Highlights & Insights¶
- Theoretical bridge between ICL and semi-supervised learning: This work is the first to theoretically establish the equivalence between Transformer CoT reasoning and the EM algorithm, offering a new perspective on the inference mechanism of ICL.
- Precise quantification of excess risk improvement: The result \(\mathcal{O}(1/\sqrt{N}) \to \mathcal{O}(1/\sqrt{N + \text{poly}(M)})\) is a clean theoretical characterization that clearly captures the marginal contribution of unlabeled data.
- Complete theory covering existence and learnability: Beyond constructing an ideal Transformer (existence), the paper also proves training convergence (learnability), forming a complete theoretical chain.
Limitations & Future Work¶
- The theory is restricted to multi-class linear classification with Gaussian mixture models — whether it generalizes to nonlinear classification or regression tasks remains open.
- Isotropic covariance \(\Sigma\) is assumed — theoretical analysis under anisotropic settings is more challenging.
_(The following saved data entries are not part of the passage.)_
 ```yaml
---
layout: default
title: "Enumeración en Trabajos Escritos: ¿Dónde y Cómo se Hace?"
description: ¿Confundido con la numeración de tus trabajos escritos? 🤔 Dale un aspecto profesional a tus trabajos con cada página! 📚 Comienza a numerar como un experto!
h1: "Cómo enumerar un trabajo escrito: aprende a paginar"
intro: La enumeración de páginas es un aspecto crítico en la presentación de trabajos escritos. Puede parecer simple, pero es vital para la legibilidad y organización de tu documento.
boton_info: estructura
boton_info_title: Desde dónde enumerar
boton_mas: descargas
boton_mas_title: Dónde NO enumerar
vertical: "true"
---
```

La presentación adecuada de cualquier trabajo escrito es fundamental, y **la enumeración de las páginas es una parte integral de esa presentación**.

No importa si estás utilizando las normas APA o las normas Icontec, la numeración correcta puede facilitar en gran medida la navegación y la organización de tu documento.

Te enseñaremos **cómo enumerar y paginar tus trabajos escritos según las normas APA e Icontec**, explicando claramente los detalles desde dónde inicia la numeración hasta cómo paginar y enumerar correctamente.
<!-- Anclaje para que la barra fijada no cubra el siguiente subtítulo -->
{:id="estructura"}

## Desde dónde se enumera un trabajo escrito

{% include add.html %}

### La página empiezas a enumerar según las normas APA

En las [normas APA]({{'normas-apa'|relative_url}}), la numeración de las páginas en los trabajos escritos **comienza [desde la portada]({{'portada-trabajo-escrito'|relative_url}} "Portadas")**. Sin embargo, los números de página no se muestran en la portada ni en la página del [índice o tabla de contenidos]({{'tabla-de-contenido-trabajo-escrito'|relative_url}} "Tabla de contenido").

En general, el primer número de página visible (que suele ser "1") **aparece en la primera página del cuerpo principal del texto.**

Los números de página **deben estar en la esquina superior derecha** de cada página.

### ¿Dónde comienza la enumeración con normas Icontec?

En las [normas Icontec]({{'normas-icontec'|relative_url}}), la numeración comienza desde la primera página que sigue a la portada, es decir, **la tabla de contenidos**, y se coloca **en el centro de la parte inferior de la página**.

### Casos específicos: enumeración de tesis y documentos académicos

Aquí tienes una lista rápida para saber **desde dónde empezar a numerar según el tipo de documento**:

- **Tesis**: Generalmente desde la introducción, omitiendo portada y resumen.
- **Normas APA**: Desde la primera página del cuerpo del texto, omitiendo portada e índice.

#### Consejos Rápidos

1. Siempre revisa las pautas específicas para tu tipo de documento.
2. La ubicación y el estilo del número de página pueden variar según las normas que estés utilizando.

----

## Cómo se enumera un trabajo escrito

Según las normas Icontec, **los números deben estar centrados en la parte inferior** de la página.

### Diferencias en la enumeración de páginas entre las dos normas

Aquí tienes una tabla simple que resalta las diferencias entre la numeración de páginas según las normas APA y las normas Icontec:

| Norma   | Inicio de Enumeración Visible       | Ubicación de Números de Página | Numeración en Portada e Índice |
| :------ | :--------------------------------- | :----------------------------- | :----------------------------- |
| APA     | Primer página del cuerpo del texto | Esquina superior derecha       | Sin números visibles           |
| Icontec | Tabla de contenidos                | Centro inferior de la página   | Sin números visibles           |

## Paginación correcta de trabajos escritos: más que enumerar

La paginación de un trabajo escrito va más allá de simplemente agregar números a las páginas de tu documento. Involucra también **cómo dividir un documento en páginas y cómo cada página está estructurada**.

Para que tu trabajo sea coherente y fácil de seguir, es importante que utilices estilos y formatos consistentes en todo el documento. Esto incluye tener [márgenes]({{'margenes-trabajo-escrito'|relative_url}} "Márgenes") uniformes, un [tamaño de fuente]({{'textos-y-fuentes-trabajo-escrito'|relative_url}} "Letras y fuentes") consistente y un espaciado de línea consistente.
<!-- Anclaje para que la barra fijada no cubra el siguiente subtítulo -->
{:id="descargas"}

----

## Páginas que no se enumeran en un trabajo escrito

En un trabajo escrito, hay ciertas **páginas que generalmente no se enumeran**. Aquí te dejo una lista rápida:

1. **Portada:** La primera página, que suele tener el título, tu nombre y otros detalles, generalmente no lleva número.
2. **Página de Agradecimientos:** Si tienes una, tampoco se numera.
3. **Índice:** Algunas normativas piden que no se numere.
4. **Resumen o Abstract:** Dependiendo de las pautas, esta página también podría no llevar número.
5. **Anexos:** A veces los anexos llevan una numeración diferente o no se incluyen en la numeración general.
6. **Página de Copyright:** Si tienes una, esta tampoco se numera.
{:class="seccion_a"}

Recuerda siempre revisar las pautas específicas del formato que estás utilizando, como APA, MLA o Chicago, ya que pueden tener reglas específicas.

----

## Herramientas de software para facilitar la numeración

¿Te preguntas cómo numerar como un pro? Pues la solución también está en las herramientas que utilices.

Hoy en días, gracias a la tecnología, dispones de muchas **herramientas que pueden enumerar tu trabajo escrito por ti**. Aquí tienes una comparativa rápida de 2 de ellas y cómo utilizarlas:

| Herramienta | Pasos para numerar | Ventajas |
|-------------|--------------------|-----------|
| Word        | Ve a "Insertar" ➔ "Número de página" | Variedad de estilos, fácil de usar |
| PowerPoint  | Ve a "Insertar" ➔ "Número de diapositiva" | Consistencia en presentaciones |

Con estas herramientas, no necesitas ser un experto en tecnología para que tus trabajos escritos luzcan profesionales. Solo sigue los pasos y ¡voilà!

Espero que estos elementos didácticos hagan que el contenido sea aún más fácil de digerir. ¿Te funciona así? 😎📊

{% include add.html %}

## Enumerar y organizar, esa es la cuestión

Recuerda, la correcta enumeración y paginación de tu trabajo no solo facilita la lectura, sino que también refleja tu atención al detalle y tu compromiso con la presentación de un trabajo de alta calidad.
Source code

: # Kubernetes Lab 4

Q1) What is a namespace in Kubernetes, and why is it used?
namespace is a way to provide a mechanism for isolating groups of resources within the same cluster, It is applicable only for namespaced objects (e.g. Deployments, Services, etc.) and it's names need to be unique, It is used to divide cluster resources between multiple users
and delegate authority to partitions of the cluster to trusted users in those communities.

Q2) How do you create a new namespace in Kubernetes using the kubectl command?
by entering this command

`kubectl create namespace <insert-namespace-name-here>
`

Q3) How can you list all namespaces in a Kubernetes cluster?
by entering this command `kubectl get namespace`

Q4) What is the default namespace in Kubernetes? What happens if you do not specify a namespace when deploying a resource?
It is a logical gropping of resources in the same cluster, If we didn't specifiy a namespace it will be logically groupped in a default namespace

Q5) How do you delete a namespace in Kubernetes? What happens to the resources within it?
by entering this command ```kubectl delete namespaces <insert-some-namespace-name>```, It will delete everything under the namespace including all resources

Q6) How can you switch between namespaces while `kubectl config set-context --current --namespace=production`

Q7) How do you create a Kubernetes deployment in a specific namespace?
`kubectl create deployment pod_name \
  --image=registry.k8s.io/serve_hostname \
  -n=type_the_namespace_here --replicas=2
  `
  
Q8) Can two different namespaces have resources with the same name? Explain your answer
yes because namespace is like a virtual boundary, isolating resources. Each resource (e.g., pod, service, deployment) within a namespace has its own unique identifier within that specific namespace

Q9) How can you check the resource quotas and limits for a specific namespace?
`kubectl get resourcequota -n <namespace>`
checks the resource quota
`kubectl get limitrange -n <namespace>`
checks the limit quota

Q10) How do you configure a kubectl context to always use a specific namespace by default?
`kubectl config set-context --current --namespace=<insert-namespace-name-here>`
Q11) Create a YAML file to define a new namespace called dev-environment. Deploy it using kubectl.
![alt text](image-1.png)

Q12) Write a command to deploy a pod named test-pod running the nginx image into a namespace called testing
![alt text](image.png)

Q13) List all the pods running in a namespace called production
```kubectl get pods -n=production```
- The constructed 4-layer Transformer is idealized — it is unclear whether practically pretrained LLMs implicitly learn analogous EM strategies.
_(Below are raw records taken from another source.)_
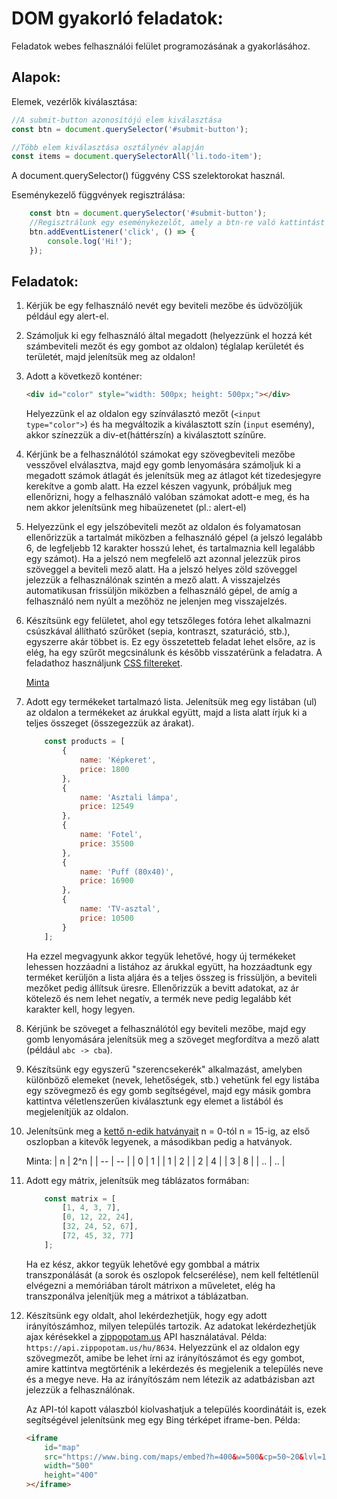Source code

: # DOM gyakorló feladatok:

Feladatok webes felhasználói felület programozásának a gyakorlásához.

## Alapok:

Elemek, vezérlők kiválasztása:

```js
//A submit-button azonosítójú elem kiválasztása
const btn = document.querySelector('#submit-button');

//Több elem kiválasztása osztálynév alapján
const items = document.querySelectorAll('li.todo-item');
```

A document.querySelector() függvény CSS szelektorokat használ.

Eseménykezelő függvények regisztrálása:

```js
    const btn = document.querySelector('#submit-button');
    //Regisztrálunk egy eseménykezelőt, amely a btn-re való kattintást "figyeli", ha a felhasználó megnyomja a gombot a böngésző meghívja a megadott függvényt.
    btn.addEventListener('click', () => {
        console.log('Hi!');
    });
```

## Feladatok:

1. Kérjük be egy felhasználó nevét egy beviteli mezőbe és üdvözöljük például egy alert-el.

2. Számoljuk ki egy felhasználó által megadott (helyezzünk el hozzá két számbeviteli mezőt és egy gombot az oldalon) téglalap kerületét és területét, majd jelenítsük meg az oldalon!

3. Adott a következő konténer:

    ```html
    <div id="color" style="width: 500px; height: 500px;"></div>
    ```
    Helyezzünk el az oldalon egy színválasztó mezőt (`<input type="color">`) és ha megváltozik a kiválasztott szín (`input` esemény), akkor színezzük a div-et(háttérszín) a kiválasztott színűre.

4. Kérjünk be a felhasználótól számokat egy szövegbeviteli mezőbe vesszővel elválasztva, majd egy gomb lenyomására számoljuk ki a megadott számok átlagát és jelenítsük meg az átlagot két tizedesjegyre kerekítve a gomb alatt. Ha ezzel készen vagyunk, próbáljuk meg ellenőrizni, hogy a felhasználó valóban számokat adott-e meg, és ha nem akkor jelenítsünk meg hibaüzenetet (pl.: alert-el)

5. Helyezzünk el egy jelszóbeviteli mezőt az oldalon és folyamatosan ellenőrizzük a tartalmát miközben a felhasználó gépel (a jelszó legalább 6, de legfeljebb 12 karakter hosszú lehet, és tartalmaznia kell legalább egy számot). Ha a jelszó nem megfelelő azt azonnal jelezzük piros szöveggel a beviteli mező alatt. Ha a jelszó helyes zöld szöveggel jelezzük a felhasználónak szintén a mező alatt. A visszajelzés automatikusan frissüljön miközben a felhasználó gépel, de amíg a felhasználó nem nyúlt a mezőhöz ne jelenjen meg visszajelzés.

6. Készítsünk egy felületet, ahol egy tetszőleges fotóra lehet alkalmazni csúszkával állítható szűrőket (sepia, kontraszt, szaturáció, stb.), egyszerre akár többet is. Ez egy összetetteb feladat lehet elsőre, az is elég, ha egy szűrőt megcsinálunk és később visszatérünk a feladatra. A feladathoz használjunk [CSS filtereket](https://developer.mozilla.org/en-US/docs/Web/CSS/filter).

    [Minta](https://1drv.ms/v/s!AhgIdtoaigtclR6FX5IfvTaBYlCu?e=aIP945)

7. Adott egy termékeket tartalmazó lista. Jelenítsük meg egy listában (ul) az oldalon a termékeket az árukkal együtt, majd a lista alatt írjuk ki a teljes összeget (összegezzük az árakat).

    ```js
        const products = [
            {
                name: 'Képkeret',
                price: 1800
            },
            {
                name: 'Asztali lámpa',
                price: 12549
            },
            {
                name: 'Fotel',
                price: 35500
            },
            {
                name: 'Puff (80x40)',
                price: 16900
            },
            {
                name: 'TV-asztal',
                price: 10500
            }
        ];
    ```
    Ha ezzel megvagyunk akkor tegyük lehetővé, hogy új termékeket lehessen hozzáadni a listához az árukkal együtt, ha hozzáadtunk egy terméket kerüljön a lista aljára és a teljes összeg is frissüljön, a beviteli mezőket pedig állítsuk üresre. Ellenőrizzük a bevitt adatokat, az ár kötelező és nem lehet negatív, a termék neve pedig legalább két karakter kell, hogy legyen.

8. Kérjünk be szöveget a felhasználótól egy beviteli mezőbe, majd egy gomb lenyomására jelenítsük meg a szöveget megfordítva a mező alatt (például `abc -> cba`).

9. Készítsünk egy egyszerű "szerencsekerék" alkalmazást, amelyben különböző elemeket (nevek, lehetőségek, stb.) vehetünk fel egy listába egy szövegmező és egy gomb segítségével, majd egy másik gombra kattintva véletlenszerűen kiválasztunk egy elemet a listából és megjelenítjük az oldalon.

10. Jelenítsünk meg a [kettő n-edik hatványait](https://en.wikipedia.org/wiki/Power_of_two) n = 0-tól n = 15-ig, az első oszlopban a kitevők legyenek, a másodikban pedig a hatványok.

    Minta:
    | n  | 2^n |
    | -- | --  |
    | 0  | 1   |
    | 1  | 2   |
    | 2  | 4   |
    | 3  | 8   |
    | .. | ..  |

11. Adott egy mátrix, jelenítsük meg táblázatos formában:

    ```js
        const matrix = [
            [1, 4, 3, 7],
            [0, 12, 22, 24],
            [32, 24, 52, 67],
            [72, 45, 32, 77]
        ];
    ```
    Ha ez kész, akkor tegyük lehetővé egy gombbal a mátrix transzponálását (a sorok és oszlopok felcserélése), nem kell feltétlenül elvégezni a memóriában tárolt mátrixon a műveletet, elég ha transzponálva jelenítjük meg a mátrixot a táblázatban.

12. Készítsünk egy oldalt, ahol lekérdezhetjük, hogy egy adott irányítószámhoz, milyen település tartozik. Az adatokat lekérdezhetjük ajax kérésekkel a [zippopotam.us](https://zippopotam.us/) API használatával. Példa: `https://api.zippopotam.us/hu/8634`. Helyezzünk el az oldalon egy szövegmezőt, amibe be lehet írni az irányítószámot és egy gombot, amire kattintva megtörténik a lekérdezés és megjelenik a település neve és a megye neve. Ha az irányítószám nem létezik az adatbázisban azt jelezzük a felhasználónak.

    Az API-tól kapott válaszból kiolvashatjuk a település koordinátáit is, ezek segítségével jelenítsünk meg egy Bing térképet iframe-ben.
    Példa:
    ```html
    <iframe
        id="map"
        src="https://www.bing.com/maps/embed?h=400&w=500&cp=50~20&lvl=13"
        width="500"
        height="400"
    ></iframe>
    ```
- Experiments are conducted solely on synthetic data — the effectiveness of augmented ICL on real NLP/CV tasks is not validated.
- Unlabeled data must be task-relevant — performance may degrade if the unlabeled data distribution does not match the task.
Related Work & Insights¶
- vs. Unsupervised ICL (Gupta et al. 2024): Purely unsupervised ICL relies on unlabeled data only; this paper adopts a semi-supervised framework with labeled + unlabeled data and provides stronger theoretical guarantees.
- vs. Pseudo-label methods (Wan et al. 2023): Pseudo-labels inherit model bias; augmented ICL performs reasoning directly within the prompt without generating pseudo-labels.
- vs. Li et al. 2025 (concurrent): That work uses linear Transformers, binary classification, and asymptotic analysis; this paper uses softmax attention, multi-class classification, and non-asymptotic convergence bounds.
Rating¶
- Novelty: ⭐⭐⭐⭐⭐ First work to theoretically answer whether unlabeled data can benefit ICL, establishing the ICL–EM equivalence.
- Experimental Thoroughness: ⭐⭐⭐ Experiments are limited to synthetic data with no validation on real tasks — standard practice for theoretical work, but still a limitation.
- Writing Quality: ⭐⭐⭐⭐ Meets the conventions of theoretical paper writing with a clear notation system, though the technical density is high.
- Value: ⭐⭐⭐⭐ Makes an important contribution to understanding ICL mechanisms, though the gap from linear classification to practical LLMs remains substantial.